J'ai éjecté mes disques dures externes sur le bureau et maintenant je les trouves pas sur mon bureau.

Comment faire apparaitre de nouveau les disques dures?

Merci


----------



## lepetitpiero (1 Novembre 2010)

Utilitaire de disque tu sélectionnes les DDE et tu clic sur "Monter" ( icone ) Sinon voir aussi que l'option d'afficher les DDE sur le bureau est bien cochée. Finder>Preferences>General et cocher la case "Disques dur externes"


----------



## fau6il (1 Novembre 2010)

fg230 a dit:


> Bonjour,
> 
> J'ai éjecté mes disques dures externes sur le bureau et maintenant je les trouves pas sur mon bureau.
> 
> ...



_Déconnecte-les de ton ordinateur puis reconnecte-les. 
Sinon, éteins le tout puis reconnecte...     _


----------



## fg230 (2 Novembre 2010)

lepetitpiero a dit:


> Utilitaire de disque tu sélectionnes les DDE et tu clic sur "Monter" ( icone ) Sinon voir aussi que l'option d'afficher les DDE sur le bureau est bien cochée. Finder>Preferences>General et cocher la case "Disques dur externes"

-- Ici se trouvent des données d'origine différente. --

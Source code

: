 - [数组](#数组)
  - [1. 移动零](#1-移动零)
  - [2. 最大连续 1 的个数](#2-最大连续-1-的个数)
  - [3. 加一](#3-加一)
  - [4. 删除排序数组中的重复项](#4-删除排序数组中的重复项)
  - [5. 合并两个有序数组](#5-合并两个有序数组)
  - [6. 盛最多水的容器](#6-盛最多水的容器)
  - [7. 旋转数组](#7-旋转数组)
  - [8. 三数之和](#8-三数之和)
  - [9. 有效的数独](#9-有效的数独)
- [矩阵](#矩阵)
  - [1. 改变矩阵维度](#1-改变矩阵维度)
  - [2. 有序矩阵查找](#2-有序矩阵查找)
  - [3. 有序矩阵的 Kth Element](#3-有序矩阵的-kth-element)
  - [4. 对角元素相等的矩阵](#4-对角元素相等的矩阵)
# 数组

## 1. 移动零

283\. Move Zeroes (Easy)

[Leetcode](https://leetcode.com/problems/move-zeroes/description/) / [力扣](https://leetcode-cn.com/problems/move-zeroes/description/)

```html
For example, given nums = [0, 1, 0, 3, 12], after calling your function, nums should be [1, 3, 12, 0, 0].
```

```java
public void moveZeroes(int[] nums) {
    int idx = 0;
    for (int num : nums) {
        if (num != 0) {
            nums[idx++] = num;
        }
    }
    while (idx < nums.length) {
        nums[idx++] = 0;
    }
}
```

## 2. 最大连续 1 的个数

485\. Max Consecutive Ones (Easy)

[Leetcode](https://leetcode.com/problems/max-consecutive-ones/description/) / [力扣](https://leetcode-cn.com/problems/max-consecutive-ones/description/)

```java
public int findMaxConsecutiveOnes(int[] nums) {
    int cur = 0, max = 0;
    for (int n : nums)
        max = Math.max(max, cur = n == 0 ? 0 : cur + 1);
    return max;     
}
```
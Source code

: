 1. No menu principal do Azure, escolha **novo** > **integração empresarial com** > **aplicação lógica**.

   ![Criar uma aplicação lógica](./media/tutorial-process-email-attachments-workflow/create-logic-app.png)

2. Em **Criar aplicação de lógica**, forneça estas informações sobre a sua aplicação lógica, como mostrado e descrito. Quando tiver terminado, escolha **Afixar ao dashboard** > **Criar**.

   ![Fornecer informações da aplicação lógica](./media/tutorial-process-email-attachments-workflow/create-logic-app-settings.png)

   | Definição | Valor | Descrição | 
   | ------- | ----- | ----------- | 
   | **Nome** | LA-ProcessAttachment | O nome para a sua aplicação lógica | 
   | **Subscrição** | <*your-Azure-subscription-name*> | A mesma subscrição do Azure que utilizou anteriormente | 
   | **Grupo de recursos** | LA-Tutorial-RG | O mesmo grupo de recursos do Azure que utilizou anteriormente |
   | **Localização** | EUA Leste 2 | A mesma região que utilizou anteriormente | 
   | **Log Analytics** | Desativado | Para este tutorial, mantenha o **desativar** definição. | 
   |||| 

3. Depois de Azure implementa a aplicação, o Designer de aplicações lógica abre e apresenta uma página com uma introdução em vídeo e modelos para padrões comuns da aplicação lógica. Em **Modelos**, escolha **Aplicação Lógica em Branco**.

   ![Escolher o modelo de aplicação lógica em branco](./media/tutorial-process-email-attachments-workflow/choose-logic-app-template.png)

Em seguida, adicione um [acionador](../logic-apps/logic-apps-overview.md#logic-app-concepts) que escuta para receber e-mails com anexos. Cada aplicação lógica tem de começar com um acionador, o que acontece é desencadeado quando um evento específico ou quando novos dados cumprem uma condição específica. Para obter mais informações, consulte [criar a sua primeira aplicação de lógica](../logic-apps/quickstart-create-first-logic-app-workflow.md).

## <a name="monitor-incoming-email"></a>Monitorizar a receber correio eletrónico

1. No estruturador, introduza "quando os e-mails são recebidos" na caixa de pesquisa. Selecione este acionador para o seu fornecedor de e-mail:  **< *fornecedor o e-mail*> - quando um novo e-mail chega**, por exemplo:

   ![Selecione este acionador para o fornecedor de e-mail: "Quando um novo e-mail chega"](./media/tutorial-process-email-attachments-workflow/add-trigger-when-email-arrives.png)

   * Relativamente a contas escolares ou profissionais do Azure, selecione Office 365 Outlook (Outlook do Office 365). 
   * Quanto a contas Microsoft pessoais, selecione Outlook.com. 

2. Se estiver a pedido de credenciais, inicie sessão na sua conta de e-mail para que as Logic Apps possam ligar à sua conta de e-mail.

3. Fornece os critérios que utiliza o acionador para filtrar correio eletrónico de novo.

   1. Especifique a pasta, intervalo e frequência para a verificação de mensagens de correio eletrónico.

Finalement, j'ai trouvé la solution. J'ai VMware installé sur mon IMAC, je peux pas utiliser simultanément le DD sur 2 OS différents.

En déconnectant sur n'importe quel OS, il apparait sur mon bureau.


----------



## lepetitpiero (2 Novembre 2010)

ah ben oui... ça c'est logique...


----------